** Opening Material for the task block **

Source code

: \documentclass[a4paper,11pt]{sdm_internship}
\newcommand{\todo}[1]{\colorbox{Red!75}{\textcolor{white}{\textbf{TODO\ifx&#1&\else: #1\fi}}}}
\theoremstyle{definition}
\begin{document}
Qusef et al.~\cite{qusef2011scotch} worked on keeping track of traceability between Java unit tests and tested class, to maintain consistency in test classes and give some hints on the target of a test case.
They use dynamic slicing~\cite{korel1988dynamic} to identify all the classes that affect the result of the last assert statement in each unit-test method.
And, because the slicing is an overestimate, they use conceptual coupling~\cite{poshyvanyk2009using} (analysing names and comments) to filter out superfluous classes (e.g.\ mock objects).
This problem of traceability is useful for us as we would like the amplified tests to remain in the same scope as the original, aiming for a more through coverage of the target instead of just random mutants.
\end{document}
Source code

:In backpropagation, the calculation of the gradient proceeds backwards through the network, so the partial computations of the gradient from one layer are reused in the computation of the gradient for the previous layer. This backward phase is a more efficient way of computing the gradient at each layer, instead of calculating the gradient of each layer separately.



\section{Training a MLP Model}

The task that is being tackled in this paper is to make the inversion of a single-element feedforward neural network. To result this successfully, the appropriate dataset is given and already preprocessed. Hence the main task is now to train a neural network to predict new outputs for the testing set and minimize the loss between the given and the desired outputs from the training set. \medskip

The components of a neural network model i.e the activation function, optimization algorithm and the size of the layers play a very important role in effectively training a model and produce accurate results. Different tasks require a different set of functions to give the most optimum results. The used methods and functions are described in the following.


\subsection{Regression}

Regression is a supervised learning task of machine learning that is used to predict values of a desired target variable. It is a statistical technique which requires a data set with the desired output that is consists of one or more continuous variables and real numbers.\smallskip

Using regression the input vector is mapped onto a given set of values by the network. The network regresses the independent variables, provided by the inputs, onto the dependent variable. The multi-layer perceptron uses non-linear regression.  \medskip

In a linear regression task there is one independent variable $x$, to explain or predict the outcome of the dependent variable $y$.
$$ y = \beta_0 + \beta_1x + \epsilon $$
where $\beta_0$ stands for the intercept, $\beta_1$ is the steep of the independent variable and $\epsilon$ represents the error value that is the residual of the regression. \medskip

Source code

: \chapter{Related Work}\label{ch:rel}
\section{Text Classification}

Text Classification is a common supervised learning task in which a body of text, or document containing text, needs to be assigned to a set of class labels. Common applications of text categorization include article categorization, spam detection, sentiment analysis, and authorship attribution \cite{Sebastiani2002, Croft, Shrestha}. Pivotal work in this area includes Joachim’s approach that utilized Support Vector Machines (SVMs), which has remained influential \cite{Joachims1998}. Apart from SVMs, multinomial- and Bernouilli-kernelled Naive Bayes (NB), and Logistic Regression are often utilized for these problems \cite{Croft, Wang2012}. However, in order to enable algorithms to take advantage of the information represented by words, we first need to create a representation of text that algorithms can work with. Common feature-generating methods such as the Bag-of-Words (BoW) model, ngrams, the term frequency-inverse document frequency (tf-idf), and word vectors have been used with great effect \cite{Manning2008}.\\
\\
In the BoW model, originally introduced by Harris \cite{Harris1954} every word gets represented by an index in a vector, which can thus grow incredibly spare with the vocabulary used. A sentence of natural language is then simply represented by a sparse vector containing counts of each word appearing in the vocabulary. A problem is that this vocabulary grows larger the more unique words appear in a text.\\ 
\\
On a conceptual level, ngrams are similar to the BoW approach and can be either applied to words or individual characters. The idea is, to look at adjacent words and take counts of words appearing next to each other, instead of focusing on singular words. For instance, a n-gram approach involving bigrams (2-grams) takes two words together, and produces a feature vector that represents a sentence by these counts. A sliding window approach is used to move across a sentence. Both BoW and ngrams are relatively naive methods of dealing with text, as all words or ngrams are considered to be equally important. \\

** Closing Material for the task block **

* **Task goal**:
Your answer should hold every line of the entries that contains the string "through".

* **Your solution**:
This problem of traceability is useful for us as we would like the amplified tests to remain in the same scope as the original, aiming for a more through coverage of the target instead of just random mutants.
:In backpropagation, the calculation of the gradient proceeds backwards through the network, so the partial computations of the gradient from one layer are reused in the computation of the gradient for the previous layer. This backward phase is a more efficient way of computing the gradient at each layer, instead of calculating the gradient of each layer separately.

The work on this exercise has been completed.